Taking “bias” out of the history curriculum

Today’s The Detroit News editorial, “Take the bias out of history teaching”, illustrates that the Florida legislature is not alone in its ignorance of what history is or what a consistitutes a “balanced” approach to teaching issues that may be controversial.

The News believes that asking students to “analyze how ownership and use of automobiles in the United States has contributed to natural resource scarcity and global warming” amounts to “political indoctrination.”

The paper also argues that the inclusion “world population change, urbanization, the suburbs, land use policy, food and energy, plants and animals — even the West Nile virus,” in the state geography standards amounts to “environmental indoctrination.” The News admits that global warming is an “important public policy issue” but argues that it has no place in the social studies curriculum.

(The paper does allow that “Discussing or debating environmental issues might make sense in a science class.”)
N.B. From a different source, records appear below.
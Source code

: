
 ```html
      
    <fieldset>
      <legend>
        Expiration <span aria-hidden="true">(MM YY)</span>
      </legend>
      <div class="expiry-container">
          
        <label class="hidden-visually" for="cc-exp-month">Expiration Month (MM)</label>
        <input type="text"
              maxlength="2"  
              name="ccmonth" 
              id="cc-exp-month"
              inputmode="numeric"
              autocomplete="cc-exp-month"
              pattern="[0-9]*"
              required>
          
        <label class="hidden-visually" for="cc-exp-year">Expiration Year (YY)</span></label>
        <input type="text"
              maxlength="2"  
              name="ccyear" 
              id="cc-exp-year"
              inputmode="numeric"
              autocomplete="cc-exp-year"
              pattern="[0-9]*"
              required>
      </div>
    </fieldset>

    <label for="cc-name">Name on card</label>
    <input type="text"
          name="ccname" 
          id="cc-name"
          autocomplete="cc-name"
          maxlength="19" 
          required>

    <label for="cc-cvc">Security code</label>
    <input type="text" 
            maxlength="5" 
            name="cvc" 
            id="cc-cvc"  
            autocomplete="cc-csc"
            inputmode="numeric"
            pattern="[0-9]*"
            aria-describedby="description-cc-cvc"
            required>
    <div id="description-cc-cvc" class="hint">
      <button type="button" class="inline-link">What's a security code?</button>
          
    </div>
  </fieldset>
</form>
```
The News also does not believe that the Cuban missle crisis should have a part in the study of the Cold War and that asking students how events like the Great Depression “affected different groups of people in different ways with respect to migration, economics, social justice and politics” makes for a slanted curriculum.
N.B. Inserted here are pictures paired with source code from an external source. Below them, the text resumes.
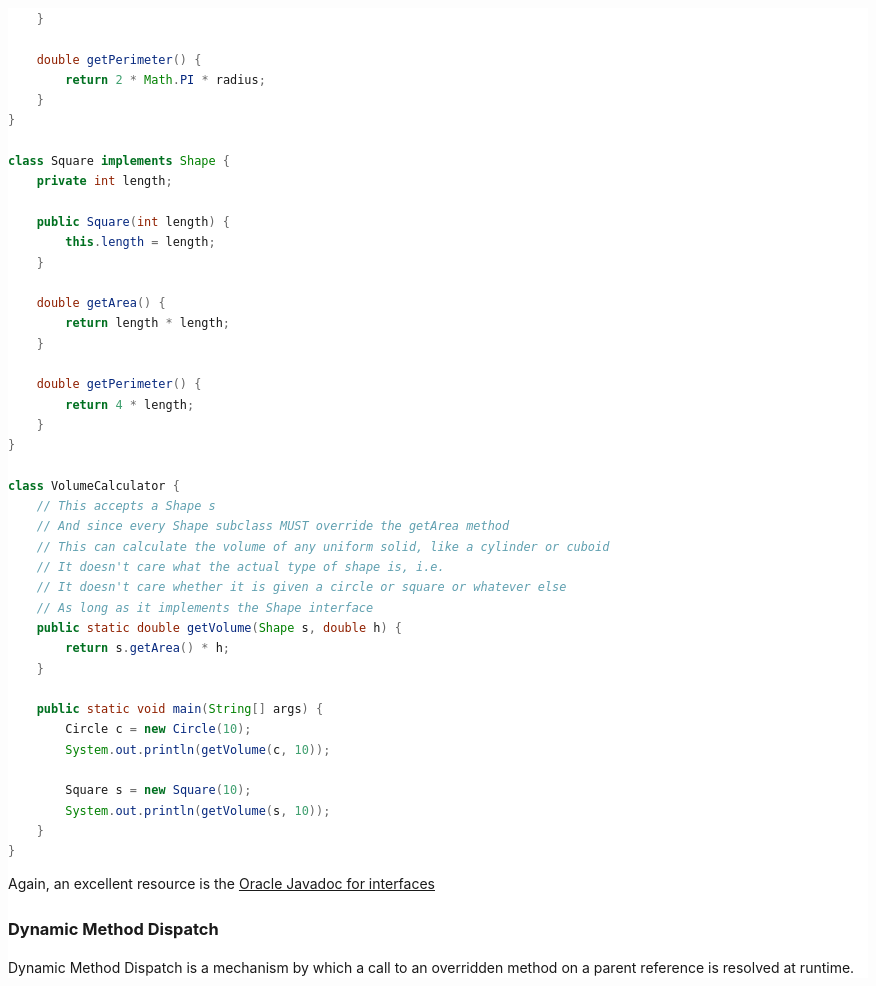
 ```java
	}

	double getPerimeter() {
		return 2 * Math.PI * radius;
	}
}

class Square implements Shape {
	private int length;

	public Square(int length) {
		this.length = length;
	}

	double getArea() {
		return length * length;
	}

	double getPerimeter() {
		return 4 * length;
	}
}

class VolumeCalculator {
	// This accepts a Shape s
	// And since every Shape subclass MUST override the getArea method
	// This can calculate the volume of any uniform solid, like a cylinder or cuboid
	// It doesn't care what the actual type of shape is, i.e.
	// It doesn't care whether it is given a circle or square or whatever else
	// As long as it implements the Shape interface
	public static double getVolume(Shape s, double h) {
		return s.getArea() * h;
	}

	public static void main(String[] args) {
		Circle c = new Circle(10);
		System.out.println(getVolume(c, 10));

		Square s = new Square(10);
		System.out.println(getVolume(s, 10));
	}
}
```

Again, an excellent resource is the [Oracle Javadoc for interfaces](https://docs.oracle.com/javase/tutorial/java/IandI/createinterface.html)

### <a name="#dynamic-method-dispatch"></a>Dynamic Method Dispatch

Dynamic Method Dispatch is a mechanism by which a call to an overridden method on a parent reference is resolved at runtime.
It’s clear that like the Florida legislature (and other right-wing groups such as the so-called social studies Contrarians), The Detroit News is not interested in the social studies teaching that encourages students to actually think about issues that affect their world.

This is another example of the incredibly shrinking political spectrum in the US and it does not bode well for democracy or free throught in American society.

June 13, 2006
The Detroit News
Take the bias out of history teaching
Does Michigan want to teach kids to despise autos?

The State Board of Education must decide today whether it is in the education or political indoctrination business.

The proposed curriculum for high school social studies students sounds like it was put together by environmental and political ideologues.

Certainly, social studies is always going to be a controversial subject because Michiganians will have conflicting values about what events and concepts should be emphasized.

Still, in the wake of the controversy that erupted when a state education consultant nearly achieved the elimination of the words “America” and “American” from social studies classes, you’d think the education bureaucracy would be a little more careful about what it proposes to require that all high school students know — especially since students only get two years of social studies.

First, American history will begin for students in 1890, not during the country’s founding years of the 1770s or even the Civil War of the 1860s. The feeling apparently is that students should have learned the basics in elementary and middle school.

But students always need history refreshers, and more sophisticated analysis of historical periods. The start of high school social studies seems like a golden opportunity for more in-depth teaching about George Washington, Thomas Jefferson, Abraham Lincoln and others. They help bring alive the abstract governmental and constitutional principles the state wants kids to learn in high school civics.

There’s worse: The state that put the world on wheels will teach school students about the environmental evils of the automobile.

Michigan’s education leaders want students to “analyze how ownership and use of automobiles in the United States has contributed to natural resource scarcity and global warming.” In addition, the geography part of the standards obsesses about world population change, urbanization, the suburbs, land use policy, food and energy, plants and animals — even the West Nile virus.

Global warming and the environment are among a variety of important public policy issues that the proposed curriculum deals with, says Martin Ackley, the press spokesman for the Michigan Department of Education. It has an impact on the nation, he says, and students need to understand these issues.

Discussing or debating environmental issues might make sense in a science class. Otherwise, the social studies approach smacks of environmental indoctrination.

Other issues come in for a political slant as well. America’s Cold War victory is downplayed by emphasizing the U.S.-Soviet confrontation up to the Cuban missile crisis. Students are asked to look at major 20th-century events like the Great Depression and the “Conservative Revolution” through the lens of class warfare — how they “affected different groups of people in different ways with respect to migration, economics, social justice and politics.”

Another favorite: “Explore how the relationship between America’s emphasis on democratic values has conflicted with other nations’ concerns for cultural autonomy.”

Good teachers, of course, can always compensate for a slanted curriculum. But why should they have to?

The State Board of Education should stop the political indoctrination and provide a more balanced approach to American history and government.